Sülfür amino asitleri aynı zamanda güçlü bir antioksidan olan glutatyonun sentezi için de önemlidir; bu, tesadüfen, doğrudan entegre olmayıp, "N-asetil-sistein alarak. N-asetil-sistein alarak" ayrıca, kedigiller için gerekli bir amino asit olan taurine dönüştürülebilir. ama aynı zamanda çeşitli dokularda yüksek konsantrasyonlarda bulunması nedeniyle insanlar için de önemlidir.
Taurin, safra tuzlarının sentezi ve hücresel hidrosalin homeostazının korunması gibi önemli biyolojik reaksiyonların bir parçasıdır; ayrıca kardiyoprotektif, detoksifiye edici, immün düzenleyici ve antioksidan bir etki gerçekleştirir.
Kükürt amino asitleri, endojen ve eksojen kaynaklı toksik molekülleri çözünür, dolayısıyla idrarda elimine edilebilir hale getirmek için karaciğerde gerçekleşen sülfanasyon veya sülfatlaşma reaksiyonları için de önemlidir.

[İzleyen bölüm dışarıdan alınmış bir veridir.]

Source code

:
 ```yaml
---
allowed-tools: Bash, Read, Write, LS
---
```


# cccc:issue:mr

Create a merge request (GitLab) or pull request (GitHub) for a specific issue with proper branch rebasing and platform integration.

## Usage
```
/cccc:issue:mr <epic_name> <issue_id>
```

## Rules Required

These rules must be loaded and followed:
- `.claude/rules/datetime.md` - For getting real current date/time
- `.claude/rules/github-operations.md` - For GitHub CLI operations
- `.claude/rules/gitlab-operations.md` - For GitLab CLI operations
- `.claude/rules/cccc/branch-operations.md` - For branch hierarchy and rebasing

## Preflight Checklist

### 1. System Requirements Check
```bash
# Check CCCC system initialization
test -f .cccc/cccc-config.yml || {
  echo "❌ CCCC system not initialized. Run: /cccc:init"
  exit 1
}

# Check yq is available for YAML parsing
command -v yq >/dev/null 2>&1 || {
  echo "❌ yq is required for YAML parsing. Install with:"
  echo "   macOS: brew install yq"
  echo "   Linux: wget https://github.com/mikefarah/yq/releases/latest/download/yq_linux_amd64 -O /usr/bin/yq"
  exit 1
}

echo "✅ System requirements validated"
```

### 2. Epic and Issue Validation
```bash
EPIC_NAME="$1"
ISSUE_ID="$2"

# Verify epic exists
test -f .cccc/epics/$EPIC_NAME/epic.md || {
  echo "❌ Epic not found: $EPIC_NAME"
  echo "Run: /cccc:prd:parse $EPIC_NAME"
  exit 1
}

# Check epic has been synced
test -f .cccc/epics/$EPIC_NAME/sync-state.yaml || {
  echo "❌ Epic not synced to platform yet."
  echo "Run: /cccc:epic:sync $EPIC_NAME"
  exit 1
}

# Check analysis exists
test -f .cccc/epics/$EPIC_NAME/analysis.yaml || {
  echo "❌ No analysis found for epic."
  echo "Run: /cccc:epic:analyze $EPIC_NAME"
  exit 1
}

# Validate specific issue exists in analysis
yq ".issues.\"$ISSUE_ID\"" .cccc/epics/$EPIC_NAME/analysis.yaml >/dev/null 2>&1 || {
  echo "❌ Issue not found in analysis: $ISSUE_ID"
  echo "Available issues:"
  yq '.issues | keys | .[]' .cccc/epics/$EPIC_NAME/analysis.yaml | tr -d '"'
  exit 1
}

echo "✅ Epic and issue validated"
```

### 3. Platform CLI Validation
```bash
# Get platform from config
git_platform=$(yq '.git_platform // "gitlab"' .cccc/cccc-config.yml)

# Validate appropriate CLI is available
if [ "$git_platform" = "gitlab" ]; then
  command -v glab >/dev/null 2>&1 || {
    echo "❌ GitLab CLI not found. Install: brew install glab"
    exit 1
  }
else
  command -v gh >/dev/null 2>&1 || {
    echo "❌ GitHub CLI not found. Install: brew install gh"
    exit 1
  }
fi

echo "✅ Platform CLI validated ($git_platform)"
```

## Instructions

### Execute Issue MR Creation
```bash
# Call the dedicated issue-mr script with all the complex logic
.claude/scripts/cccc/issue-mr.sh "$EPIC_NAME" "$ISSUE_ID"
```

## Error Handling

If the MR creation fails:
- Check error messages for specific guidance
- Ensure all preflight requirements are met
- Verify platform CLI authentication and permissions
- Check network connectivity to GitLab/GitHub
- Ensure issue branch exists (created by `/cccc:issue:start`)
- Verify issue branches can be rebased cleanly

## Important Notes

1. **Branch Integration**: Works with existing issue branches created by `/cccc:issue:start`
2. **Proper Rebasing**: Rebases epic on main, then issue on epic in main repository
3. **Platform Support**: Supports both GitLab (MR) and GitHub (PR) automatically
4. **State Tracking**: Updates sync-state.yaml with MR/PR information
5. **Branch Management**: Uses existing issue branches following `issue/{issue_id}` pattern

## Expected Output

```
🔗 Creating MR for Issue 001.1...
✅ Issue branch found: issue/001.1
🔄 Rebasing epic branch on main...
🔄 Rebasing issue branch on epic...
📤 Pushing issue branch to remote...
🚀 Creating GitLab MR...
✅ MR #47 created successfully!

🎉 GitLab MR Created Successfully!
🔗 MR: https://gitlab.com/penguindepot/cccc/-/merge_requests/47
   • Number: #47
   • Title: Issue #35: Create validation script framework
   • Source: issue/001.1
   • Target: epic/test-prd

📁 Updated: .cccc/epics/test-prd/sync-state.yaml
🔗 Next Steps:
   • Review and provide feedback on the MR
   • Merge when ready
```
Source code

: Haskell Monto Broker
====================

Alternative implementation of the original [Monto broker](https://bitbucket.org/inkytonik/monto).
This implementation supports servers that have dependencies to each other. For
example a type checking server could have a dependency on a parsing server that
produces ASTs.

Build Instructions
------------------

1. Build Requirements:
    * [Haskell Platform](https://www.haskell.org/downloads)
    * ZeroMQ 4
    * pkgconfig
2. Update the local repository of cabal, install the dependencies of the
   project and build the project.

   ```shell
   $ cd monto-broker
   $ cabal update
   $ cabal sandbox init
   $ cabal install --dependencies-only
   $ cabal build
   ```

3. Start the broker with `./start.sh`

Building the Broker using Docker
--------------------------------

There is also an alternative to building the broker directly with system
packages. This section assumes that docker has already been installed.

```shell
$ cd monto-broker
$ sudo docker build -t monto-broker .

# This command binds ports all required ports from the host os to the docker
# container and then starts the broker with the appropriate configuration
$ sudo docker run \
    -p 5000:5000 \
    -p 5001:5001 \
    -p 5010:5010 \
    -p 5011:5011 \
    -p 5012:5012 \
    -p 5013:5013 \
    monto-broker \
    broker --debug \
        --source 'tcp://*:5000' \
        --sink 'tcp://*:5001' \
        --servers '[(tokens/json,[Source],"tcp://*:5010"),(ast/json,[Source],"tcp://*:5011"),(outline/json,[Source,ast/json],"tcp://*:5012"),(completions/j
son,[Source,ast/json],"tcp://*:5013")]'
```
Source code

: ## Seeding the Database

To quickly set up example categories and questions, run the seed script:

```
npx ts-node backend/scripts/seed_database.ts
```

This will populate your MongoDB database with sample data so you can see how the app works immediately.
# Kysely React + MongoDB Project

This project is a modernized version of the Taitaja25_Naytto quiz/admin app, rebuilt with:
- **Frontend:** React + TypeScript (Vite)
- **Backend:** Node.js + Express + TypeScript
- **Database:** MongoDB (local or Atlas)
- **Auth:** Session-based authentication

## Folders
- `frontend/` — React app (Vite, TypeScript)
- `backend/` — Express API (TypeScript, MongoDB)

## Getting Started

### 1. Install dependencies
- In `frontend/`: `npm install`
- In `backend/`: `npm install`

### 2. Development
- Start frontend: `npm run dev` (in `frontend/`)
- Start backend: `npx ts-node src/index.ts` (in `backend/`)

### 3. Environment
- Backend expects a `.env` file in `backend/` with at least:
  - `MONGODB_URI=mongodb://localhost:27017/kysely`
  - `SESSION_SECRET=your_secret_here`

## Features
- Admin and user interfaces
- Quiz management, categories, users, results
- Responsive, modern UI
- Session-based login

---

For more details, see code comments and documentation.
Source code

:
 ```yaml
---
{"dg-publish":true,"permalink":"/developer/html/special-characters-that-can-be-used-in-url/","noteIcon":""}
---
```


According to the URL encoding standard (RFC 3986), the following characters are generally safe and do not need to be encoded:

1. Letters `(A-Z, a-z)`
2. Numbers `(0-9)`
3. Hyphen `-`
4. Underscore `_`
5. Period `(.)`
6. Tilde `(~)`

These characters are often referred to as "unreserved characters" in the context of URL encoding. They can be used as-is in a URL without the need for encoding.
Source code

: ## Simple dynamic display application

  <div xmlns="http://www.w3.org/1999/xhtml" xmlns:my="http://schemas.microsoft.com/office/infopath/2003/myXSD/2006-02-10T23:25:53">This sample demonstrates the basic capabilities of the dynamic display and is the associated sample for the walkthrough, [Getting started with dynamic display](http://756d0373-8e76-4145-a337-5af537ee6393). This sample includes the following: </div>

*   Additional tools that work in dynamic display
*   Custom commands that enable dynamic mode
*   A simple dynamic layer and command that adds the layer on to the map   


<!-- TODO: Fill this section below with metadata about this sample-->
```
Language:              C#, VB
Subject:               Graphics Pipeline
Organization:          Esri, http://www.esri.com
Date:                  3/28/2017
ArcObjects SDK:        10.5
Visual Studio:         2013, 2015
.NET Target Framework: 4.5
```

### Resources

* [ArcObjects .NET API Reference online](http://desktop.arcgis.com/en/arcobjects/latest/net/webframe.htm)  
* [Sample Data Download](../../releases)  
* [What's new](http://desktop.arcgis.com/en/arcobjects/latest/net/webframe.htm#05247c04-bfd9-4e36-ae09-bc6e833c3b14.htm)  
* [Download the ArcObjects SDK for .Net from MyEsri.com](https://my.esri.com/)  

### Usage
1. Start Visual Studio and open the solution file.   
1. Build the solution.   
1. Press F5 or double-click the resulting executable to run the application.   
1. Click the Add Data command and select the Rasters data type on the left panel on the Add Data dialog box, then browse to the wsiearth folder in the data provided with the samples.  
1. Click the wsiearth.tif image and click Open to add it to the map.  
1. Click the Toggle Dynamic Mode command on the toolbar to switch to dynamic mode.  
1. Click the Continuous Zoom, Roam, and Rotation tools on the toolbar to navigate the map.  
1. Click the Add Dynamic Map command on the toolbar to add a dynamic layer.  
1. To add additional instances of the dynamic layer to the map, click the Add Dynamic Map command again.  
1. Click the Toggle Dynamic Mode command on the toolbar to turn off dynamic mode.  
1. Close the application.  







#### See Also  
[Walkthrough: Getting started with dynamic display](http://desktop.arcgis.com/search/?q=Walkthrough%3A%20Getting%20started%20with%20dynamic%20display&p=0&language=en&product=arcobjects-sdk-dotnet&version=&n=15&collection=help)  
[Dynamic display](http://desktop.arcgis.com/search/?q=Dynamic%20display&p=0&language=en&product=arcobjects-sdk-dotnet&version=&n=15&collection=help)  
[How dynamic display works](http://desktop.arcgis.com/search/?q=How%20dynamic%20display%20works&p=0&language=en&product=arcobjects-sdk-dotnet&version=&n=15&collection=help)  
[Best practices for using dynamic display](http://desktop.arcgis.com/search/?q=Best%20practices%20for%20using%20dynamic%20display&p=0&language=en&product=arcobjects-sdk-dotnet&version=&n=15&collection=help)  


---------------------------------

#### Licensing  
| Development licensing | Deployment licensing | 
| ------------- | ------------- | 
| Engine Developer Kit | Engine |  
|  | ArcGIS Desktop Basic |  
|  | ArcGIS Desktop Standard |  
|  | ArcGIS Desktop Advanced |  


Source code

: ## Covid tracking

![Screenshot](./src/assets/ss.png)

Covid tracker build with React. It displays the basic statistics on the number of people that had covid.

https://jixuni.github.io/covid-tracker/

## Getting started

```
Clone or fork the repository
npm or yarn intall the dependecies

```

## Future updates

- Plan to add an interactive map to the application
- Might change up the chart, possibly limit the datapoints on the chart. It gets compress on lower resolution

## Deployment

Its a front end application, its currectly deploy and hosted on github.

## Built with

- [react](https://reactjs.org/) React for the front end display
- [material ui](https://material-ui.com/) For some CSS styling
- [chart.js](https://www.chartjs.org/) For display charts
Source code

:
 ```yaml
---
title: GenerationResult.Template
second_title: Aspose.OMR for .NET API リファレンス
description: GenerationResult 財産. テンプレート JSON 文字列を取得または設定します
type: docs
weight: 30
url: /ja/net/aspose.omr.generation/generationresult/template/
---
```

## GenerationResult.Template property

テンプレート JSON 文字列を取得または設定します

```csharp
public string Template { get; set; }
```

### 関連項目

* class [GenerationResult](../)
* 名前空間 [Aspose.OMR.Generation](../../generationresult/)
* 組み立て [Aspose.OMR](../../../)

Kükürt amino asitleri özellikle yapılarına ve saç stiline katkıda bulundukları saçta ve tırnaklarda yoğunlaşır.
Gıda kaynakları
En zengin doğal kükürt amino asit kaynakları yumurta akı, balık ve kümes hayvanlarıdır; bitkisel kaynaklar arasında spirulina yosunu, brokoli, baklagiller (genelde sınırlayıcı amino asitleri temsil ettikleri yerler... bu nedenle onları tahıllarla birleştirmenin önemi), susam ve kabak çekirdeğini hatırlıyoruz.
Aşırı Riskler
Ketojenik diyetlere özgü çok düşük karbonhidrat alımının eşlik ettiği aşırı kükürt amino asitleri, kalsiyumun kemiklerden mobilizasyonunu kolaylaştırabilir.
Folik asit ve betain eksikliği (et ve süt ürünlerinden zengin, ancak taze meyve ve sebzelerde düşük diyet) ile birlikte sistein fazlalığı, kandaki homosistein düzeylerini yükselterek kişinin kardiyovasküler riskini önemli ölçüde artırır.